*** Provided data ***

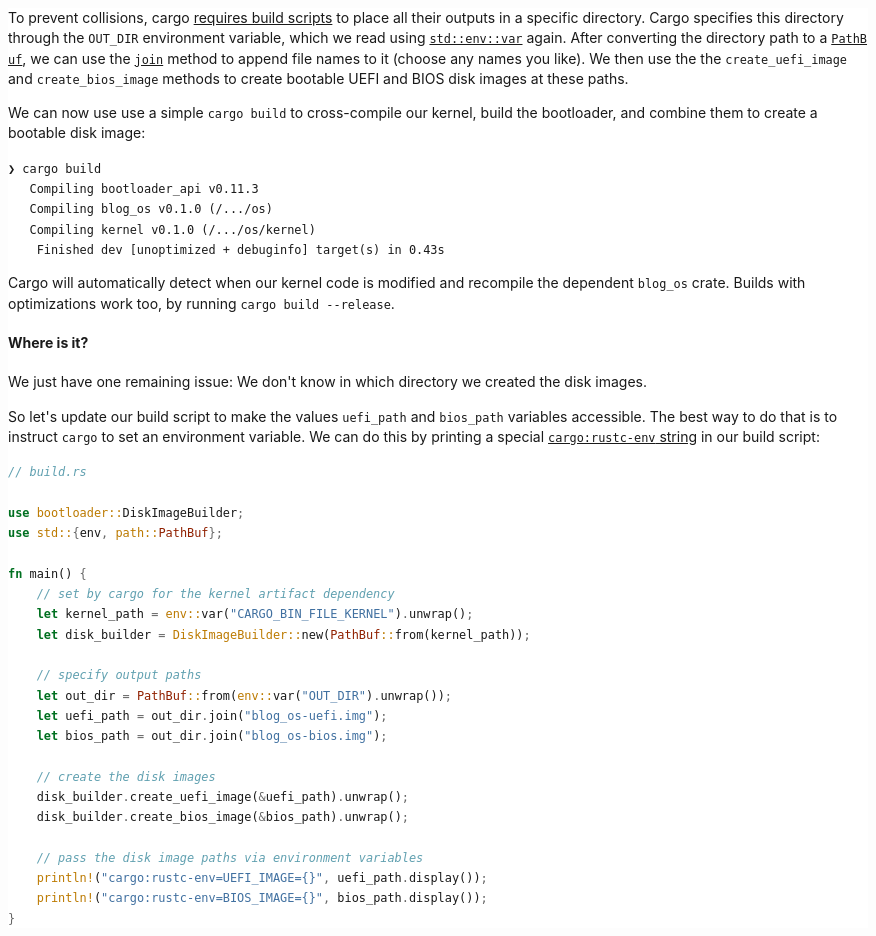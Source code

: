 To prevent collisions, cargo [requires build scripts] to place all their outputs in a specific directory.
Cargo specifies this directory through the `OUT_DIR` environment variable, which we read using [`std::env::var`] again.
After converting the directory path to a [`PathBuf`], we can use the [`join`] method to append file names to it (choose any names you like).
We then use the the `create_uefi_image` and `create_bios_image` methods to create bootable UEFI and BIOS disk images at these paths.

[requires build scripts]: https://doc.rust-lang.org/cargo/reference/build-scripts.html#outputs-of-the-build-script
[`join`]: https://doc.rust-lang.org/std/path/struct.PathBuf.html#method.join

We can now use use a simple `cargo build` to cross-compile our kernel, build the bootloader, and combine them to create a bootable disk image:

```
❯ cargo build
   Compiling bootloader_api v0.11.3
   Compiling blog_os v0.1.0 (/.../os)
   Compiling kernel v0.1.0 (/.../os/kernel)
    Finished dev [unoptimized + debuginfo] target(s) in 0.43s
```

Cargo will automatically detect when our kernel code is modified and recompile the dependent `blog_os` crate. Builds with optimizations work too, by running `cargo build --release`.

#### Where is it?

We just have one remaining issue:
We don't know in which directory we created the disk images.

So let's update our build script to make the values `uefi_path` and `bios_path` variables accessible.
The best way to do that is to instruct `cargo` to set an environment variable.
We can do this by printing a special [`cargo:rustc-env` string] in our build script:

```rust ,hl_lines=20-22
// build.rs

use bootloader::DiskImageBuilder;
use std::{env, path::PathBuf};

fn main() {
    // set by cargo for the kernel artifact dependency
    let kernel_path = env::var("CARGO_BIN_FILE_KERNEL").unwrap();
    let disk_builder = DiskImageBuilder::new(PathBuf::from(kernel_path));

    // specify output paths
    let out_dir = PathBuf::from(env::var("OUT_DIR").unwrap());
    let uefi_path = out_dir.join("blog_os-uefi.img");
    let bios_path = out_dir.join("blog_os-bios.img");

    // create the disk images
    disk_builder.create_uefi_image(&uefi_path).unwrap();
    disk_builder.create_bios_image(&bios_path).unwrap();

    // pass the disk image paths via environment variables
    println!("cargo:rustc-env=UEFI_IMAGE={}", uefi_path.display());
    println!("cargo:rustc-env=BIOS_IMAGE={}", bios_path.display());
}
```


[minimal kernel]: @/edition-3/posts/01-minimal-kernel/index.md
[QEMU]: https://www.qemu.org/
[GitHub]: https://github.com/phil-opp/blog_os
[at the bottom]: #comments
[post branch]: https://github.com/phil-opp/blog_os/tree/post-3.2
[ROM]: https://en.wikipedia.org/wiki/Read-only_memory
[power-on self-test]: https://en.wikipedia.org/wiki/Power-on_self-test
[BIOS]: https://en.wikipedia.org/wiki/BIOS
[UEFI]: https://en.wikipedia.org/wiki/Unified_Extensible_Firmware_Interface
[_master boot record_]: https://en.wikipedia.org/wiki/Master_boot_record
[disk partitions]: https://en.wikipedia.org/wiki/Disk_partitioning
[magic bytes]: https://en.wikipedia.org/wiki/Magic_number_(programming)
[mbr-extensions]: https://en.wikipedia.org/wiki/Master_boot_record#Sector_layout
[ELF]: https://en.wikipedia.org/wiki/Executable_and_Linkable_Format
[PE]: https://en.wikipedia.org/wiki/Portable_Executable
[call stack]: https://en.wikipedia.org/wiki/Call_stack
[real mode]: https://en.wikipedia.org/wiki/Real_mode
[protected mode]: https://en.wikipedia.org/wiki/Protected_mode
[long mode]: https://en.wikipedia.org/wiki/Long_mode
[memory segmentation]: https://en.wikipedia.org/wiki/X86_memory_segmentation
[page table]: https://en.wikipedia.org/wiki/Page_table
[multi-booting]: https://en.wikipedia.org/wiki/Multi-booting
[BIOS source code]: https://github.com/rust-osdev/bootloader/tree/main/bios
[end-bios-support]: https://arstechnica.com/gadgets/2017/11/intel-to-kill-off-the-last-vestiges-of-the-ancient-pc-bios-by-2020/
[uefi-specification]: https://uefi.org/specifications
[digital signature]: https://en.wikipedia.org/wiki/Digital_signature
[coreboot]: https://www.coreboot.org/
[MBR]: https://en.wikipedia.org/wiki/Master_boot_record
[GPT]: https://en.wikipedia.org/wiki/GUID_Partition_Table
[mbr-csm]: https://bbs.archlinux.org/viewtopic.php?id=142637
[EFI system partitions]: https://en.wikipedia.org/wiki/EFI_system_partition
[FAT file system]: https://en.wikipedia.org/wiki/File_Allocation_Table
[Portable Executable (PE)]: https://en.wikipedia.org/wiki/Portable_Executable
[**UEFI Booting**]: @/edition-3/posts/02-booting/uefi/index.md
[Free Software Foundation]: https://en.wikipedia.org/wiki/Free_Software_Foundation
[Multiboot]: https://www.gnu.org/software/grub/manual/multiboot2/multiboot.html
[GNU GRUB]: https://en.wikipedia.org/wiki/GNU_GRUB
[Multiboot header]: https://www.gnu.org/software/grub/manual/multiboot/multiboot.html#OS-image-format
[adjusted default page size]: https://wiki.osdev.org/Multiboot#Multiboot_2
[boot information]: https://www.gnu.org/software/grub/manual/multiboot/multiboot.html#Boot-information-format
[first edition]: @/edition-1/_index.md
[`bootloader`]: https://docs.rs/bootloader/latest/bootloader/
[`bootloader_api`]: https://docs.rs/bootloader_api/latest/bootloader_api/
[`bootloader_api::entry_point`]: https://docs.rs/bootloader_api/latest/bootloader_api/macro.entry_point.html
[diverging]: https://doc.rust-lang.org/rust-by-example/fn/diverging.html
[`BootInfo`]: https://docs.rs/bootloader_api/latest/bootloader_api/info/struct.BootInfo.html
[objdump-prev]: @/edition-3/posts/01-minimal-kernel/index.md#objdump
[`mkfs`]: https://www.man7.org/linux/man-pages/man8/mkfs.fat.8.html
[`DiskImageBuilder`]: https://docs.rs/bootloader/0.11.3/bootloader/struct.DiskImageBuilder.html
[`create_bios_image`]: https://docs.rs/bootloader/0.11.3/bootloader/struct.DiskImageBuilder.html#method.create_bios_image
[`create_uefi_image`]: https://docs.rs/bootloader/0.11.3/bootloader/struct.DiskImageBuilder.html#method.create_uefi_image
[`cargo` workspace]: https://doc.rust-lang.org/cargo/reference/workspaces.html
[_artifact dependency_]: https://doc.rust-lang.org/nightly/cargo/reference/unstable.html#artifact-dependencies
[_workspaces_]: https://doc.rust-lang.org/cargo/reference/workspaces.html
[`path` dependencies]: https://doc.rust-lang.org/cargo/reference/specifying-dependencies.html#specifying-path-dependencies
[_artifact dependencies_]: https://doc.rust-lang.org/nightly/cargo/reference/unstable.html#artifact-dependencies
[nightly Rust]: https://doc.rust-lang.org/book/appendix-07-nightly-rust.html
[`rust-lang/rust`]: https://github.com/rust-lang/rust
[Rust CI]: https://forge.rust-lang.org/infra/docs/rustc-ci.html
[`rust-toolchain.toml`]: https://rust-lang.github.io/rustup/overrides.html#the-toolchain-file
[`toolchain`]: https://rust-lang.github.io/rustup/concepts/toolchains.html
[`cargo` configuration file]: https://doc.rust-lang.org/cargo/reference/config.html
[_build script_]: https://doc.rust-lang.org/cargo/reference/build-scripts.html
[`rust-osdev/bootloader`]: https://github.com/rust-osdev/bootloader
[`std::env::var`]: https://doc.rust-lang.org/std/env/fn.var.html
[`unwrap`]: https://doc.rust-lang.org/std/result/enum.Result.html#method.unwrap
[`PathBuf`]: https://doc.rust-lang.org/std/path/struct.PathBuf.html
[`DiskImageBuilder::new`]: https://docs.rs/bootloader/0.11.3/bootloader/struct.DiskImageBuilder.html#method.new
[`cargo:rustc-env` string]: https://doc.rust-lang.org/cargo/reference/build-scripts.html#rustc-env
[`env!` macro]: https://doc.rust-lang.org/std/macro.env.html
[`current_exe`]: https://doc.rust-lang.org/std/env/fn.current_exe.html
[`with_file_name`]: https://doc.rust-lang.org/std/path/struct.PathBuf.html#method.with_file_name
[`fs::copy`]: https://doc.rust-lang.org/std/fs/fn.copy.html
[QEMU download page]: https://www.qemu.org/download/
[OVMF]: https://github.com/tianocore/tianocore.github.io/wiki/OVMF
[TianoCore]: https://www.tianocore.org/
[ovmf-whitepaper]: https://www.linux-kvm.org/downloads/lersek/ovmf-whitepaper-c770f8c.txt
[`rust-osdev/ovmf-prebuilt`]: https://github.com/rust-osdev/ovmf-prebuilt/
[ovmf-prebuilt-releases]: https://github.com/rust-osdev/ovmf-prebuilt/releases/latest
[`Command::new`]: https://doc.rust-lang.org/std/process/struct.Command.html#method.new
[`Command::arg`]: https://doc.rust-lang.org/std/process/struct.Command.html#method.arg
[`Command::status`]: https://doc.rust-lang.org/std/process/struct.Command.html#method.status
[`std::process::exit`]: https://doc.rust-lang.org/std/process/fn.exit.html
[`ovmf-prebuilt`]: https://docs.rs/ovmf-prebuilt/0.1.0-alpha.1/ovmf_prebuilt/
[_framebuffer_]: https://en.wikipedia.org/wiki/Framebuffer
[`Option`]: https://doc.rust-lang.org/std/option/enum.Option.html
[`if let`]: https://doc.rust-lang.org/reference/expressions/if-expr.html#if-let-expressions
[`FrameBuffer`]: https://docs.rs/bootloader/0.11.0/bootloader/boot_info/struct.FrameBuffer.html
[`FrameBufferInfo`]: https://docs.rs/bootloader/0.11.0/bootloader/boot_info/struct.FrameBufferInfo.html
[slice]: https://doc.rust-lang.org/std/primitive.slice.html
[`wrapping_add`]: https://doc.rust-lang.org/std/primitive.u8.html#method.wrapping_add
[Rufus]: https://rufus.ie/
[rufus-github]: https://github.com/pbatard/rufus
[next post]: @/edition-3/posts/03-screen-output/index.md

*** End of Provided data ***

- Task brief -
Output the lines above exactly, but only those between the line holding "We don't know" and the line holding "[minimal kernel]: @/edition-3/posts/01-minimal-kernel/index.md", inclusive.

- Reply to the task -
We don't know in which directory we created the disk images.

So let's update our build script to make the values `uefi_path` and `bios_path` variables accessible.
The best way to do that is to instruct `cargo` to set an environment variable.
We can do this by printing a special [`cargo:rustc-env` string] in our build script:

```rust ,hl_lines=20-22
// build.rs

use bootloader::DiskImageBuilder;
use std::{env, path::PathBuf};

fn main() {
    // set by cargo for the kernel artifact dependency
    let kernel_path = env::var("CARGO_BIN_FILE_KERNEL").unwrap();
    let disk_builder = DiskImageBuilder::new(PathBuf::from(kernel_path));

    // specify output paths
    let out_dir = PathBuf::from(env::var("OUT_DIR").unwrap());
    let uefi_path = out_dir.join("blog_os-uefi.img");
    let bios_path = out_dir.join("blog_os-bios.img");

    // create the disk images
    disk_builder.create_uefi_image(&uefi_path).unwrap();
    disk_builder.create_bios_image(&bios_path).unwrap();

    // pass the disk image paths via environment variables
    println!("cargo:rustc-env=UEFI_IMAGE={}", uefi_path.display());
    println!("cargo:rustc-env=BIOS_IMAGE={}", bios_path.display());
}
```


[minimal kernel]: @/edition-3/posts/01-minimal-kernel/index.md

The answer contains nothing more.